Unit 1: Revision of Electric Circuits and Components
Summary:
Cells in Series:
● - Cells in series increase the voltage in a circuit.
● - Higher voltage makes lamps shine brighter.
Cells in Parallel:
● - Cells in parallel increase energy capacity.
● - They keep the circuit running longer but don't increase voltage.
Lamps in Series:
● - Lamps connected in series are less bright than a single lamp.
Lamps in Parallel:
● - Lamps connected in parallel shine as brightly as a single lamp.
Logic Gates:
● - AND logic gates use switches connected in series.
● - OR logic gates use switches connected in parallel.
Conventional Current:
● - Electric current moves from the positive terminal to the negative terminal.
● - This flow is known as conventional current.
Ohm's Law:
● - Current is proportional to potential difference, provided resistance is constant.
● - Useful for circuit calculations.
Component Symbols:
● - Cells, lamps, and switches in series/parallel circuits.
● - Comparing brightness in different circuits.
,Self Test Questions:
1. What happens to the voltage in a circuit when cells are connected in series?
2. Explain how cells connected in parallel affect the energy capacity in a circuit.
3. Why do lamps connected in series shine less brightly?
4. How are AND logic gates constructed, and what is their purpose?
5. Describe the direction of conventional current in an electric circuit.
Answers:
1. Cells in series increase the voltage in a circuit, making lamps shine brighter.
2. Cells in parallel do not affect voltage but increase energy capacity, extending the circuit's run time.
3. Lamps connected in series are dimmer because they share the voltage.
4. AND logic gates use switches connected in series to create an output only when all inputs are ON.
They are used for specific conditional actions.
5. Conventional current flows from the positive terminal of the cell to the negative terminal in an electric
circuit.
Unit 2 Ohm's Law and resistance
Summary:
Ohm's Law:
● - Ohm's Law states that current strength in a conductor is directly proportional to the potential
difference across it if the resistance remains constant.
● - The formula for Ohm's Law is V/I = R, where V is voltage (measured in volts), I is current
strength (measured in amperes), and R is resistance (measured in ohms).

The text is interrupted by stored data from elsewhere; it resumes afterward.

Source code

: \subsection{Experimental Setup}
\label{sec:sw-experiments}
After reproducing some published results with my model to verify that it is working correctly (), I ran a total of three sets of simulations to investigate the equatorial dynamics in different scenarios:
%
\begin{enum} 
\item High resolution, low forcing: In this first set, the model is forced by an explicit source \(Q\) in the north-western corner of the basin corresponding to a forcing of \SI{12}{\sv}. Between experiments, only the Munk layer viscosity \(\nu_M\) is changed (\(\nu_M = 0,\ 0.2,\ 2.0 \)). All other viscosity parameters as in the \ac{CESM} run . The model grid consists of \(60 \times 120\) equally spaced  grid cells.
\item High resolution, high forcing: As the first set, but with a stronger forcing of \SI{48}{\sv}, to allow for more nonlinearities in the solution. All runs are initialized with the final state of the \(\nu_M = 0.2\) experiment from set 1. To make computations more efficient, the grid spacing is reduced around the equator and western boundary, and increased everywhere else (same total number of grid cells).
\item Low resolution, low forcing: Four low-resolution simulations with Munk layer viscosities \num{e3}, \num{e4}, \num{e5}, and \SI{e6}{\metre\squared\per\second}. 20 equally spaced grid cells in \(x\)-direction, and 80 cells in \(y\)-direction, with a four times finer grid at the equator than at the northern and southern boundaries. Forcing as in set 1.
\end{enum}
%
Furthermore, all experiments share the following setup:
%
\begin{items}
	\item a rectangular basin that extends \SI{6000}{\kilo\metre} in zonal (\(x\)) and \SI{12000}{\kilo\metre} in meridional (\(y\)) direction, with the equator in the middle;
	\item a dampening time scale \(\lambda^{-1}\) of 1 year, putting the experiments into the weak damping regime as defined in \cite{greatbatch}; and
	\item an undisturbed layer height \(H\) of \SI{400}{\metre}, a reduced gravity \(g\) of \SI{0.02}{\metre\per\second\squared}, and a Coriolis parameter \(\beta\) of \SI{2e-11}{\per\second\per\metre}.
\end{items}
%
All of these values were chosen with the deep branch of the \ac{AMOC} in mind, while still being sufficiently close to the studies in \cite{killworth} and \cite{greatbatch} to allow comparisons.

Calculating Voltage, Current, and Resistance:
● - You can use the formulas V = I x R, I = V/R, or R = V/I to calculate voltage, current, or
resistance in electric circuits.
Resistor Color Codes:
● - Resistors have a color code with bands representing their resistance value.

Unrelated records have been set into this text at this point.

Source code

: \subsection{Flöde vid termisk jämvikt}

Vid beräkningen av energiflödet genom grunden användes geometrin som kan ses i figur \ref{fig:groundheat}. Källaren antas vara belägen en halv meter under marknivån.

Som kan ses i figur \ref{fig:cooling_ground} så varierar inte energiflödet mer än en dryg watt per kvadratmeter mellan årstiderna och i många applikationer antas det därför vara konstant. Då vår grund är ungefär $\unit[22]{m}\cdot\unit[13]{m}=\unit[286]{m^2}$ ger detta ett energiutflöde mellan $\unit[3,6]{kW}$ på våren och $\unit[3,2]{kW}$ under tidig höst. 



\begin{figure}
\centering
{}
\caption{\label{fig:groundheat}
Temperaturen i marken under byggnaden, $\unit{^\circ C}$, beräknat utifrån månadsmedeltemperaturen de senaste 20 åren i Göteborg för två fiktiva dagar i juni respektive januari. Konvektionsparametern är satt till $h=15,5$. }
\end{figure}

, ● - The accuracy rating of resistors can be 2%, 5%, or 10%, indicated by the color of the fourth
band.
Decoding Resistor Color Codes:
● - Use a decoder chart to read the color bands on a resistor.
● - For example, green (band 1) represents 5, orange (band 2) represents 3, and red (band 3)
indicates two additional zeros. So, the resistance is 5300 ohms with a 5% accuracy rating.
Self Test Questions:
1. What does Ohm's Law state, and how is it represented mathematically?
2. Explain the units used to measure voltage, current strength, and resistance.
3. What are the three rearrangements of the Ohm's Law formula?
4. How can you calculate the resistance if you know the voltage and current?
5. How is the resistor's accuracy rating indicated in its color code?
Answers:
1. Ohm's Law states that current strength is directly proportional to potential difference if resistance is
constant. It is represented as V/I = R.
2. Voltage is measured in volts (V), current strength in amperes (A), and resistance in ohms (Ω).
3. The three rearrangements of Ohm's Law are V = I x R, I = V/R, and R = V/I.
4. To calculate resistance, use R = V/I when you know voltage and current.
5. The accuracy rating of a resistor is indicated by the color of the fourth band in the color code. Red
represents 2%, gold represents 5%, and silver represents 10%.
Summary
● Electric components are represented by symbols in circuit diagrams.
● Conventional current in a circuit moves from the positive terminal of the energy source to the
negative terminal.
● Cells connected in series increase the voltage across the circuit. Cells connected in parallel do not
increase the circuit voltage.
● Lamps connected in series shine less brightly than one lamp on its own.
● Lamps connected in parallel shine as brightly as one lamp.
● Switches connected in series form an AND logic gate.
● Switches connected in parallel form an OR logic gate.
● Ohm's Law states that the current through a conductor is directly proportional to the potential
difference across the conductor provided the resistance of the conductor remains constant.